What you have to do — Pictures should be left out while the data beneath this task is written out word for word.

Records for processing —
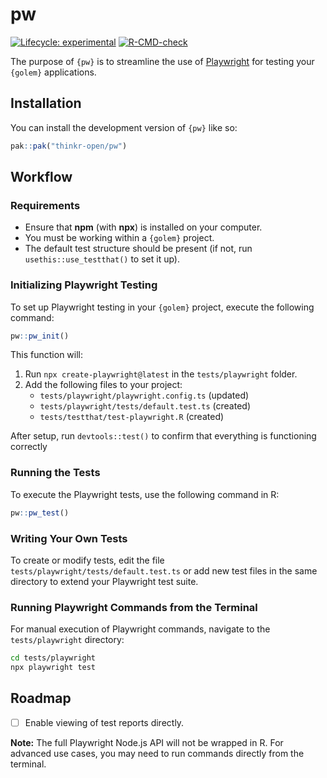 
# pw

<!-- badges: start -->
[![Lifecycle: experimental](https://img.shields.io/badge/lifecycle-experimental-orange.svg)](https://lifecycle.r-lib.org/articles/stages.html#experimental)
[![R-CMD-check](https://github.com/ThinkR-open/pw/actions/workflows/R-CMD-check.yaml/badge.svg)](https://github.com/ThinkR-open/pw/actions/workflows/R-CMD-check.yaml)
<!-- badges: end -->

The purpose of `{pw}` is to streamline the use of [Playwright](https://playwright.dev/) for testing your `{golem}` applications.

## Installation

You can install the development version of `{pw}` like so:

``` r
pak::pak("thinkr-open/pw")
```

## Workflow

### Requirements

- Ensure that **npm** (with **npx**) is installed on your computer.
- You must be working within a `{golem}` project.
- The default test structure should be present (if not, run `usethis::use_testthat()` to set it up).

### Initializing Playwright Testing

To set up Playwright testing in your `{golem}` project, execute the following command:

```r
pw::pw_init()
```

This function will:

1. Run `npx create-playwright@latest` in the `tests/playwright` folder.
2. Add the following files to your project:
   - `tests/playwright/playwright.config.ts` (updated)
   - `tests/playwright/tests/default.test.ts` (created)
   - `tests/testthat/test-playwright.R` (created)

After setup, run `devtools::test()` to confirm that everything is functioning correctly

### Running the Tests

To execute the Playwright tests, use the following command in R:

```r
pw::pw_test()
```

### Writing Your Own Tests

To create or modify tests, edit the file `tests/playwright/tests/default.test.ts` or add new test files in the same directory to extend your Playwright test suite.

### Running Playwright Commands from the Terminal

For manual execution of Playwright commands, navigate to the `tests/playwright` directory:

```bash
cd tests/playwright
npx playwright test
```

## Roadmap

- [ ] Enable viewing of test reports directly.

**Note:** The full Playwright Node.js API will not be wrapped in R. For advanced use cases, you may need to run commands directly from the terminal.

Output —
# pw

<!-- badges: start -->
[![Lifecycle: experimental](https://img.shields.io/badge/lifecycle-experimental-orange.svg)](https://lifecycle.r-lib.org/articles/stages.html#experimental)
[![R-CMD-check](https://github.com/ThinkR-open/pw/actions/workflows/R-CMD-check.yaml/badge.svg)](https://github.com/ThinkR-open/pw/actions/workflows/R-CMD-check.yaml)
<!-- badges: end -->

The purpose of `{pw}` is to streamline the use of [Playwright](https://playwright.dev/) for testing your `{golem}` applications.

## Installation

You can install the development version of `{pw}` like so:

``` r
pak::pak("thinkr-open/pw")
```

## Workflow

### Requirements

- Ensure that **npm** (with **npx**) is installed on your computer.
- You must be working within a `{golem}` project.
- The default test structure should be present (if not, run `usethis::use_testthat()` to set it up).

### Initializing Playwright Testing

To set up Playwright testing in your `{golem}` project, execute the following command:

```r
pw::pw_init()
```

This function will:

1. Run `npx create-playwright@latest` in the `tests/playwright` folder.
2. Add the following files to your project:
   - `tests/playwright/playwright.config.ts` (updated)
   - `tests/playwright/tests/default.test.ts` (created)
   - `tests/testthat/test-playwright.R` (created)

After setup, run `devtools::test()` to confirm that everything is functioning correctly

### Running the Tests

To execute the Playwright tests, use the following command in R:

```r
pw::pw_test()
```

### Writing Your Own Tests

To create or modify tests, edit the file `tests/playwright/tests/default.test.ts` or add new test files in the same directory to extend your Playwright test suite.

### Running Playwright Commands from the Terminal

For manual execution of Playwright commands, navigate to the `tests/playwright` directory:

```bash
cd tests/playwright
npx playwright test
```

## Roadmap

- [ ] Enable viewing of test reports directly.

**Note:** The full Playwright Node.js API will not be wrapped in R. For advanced use cases, you may need to run commands directly from the terminal.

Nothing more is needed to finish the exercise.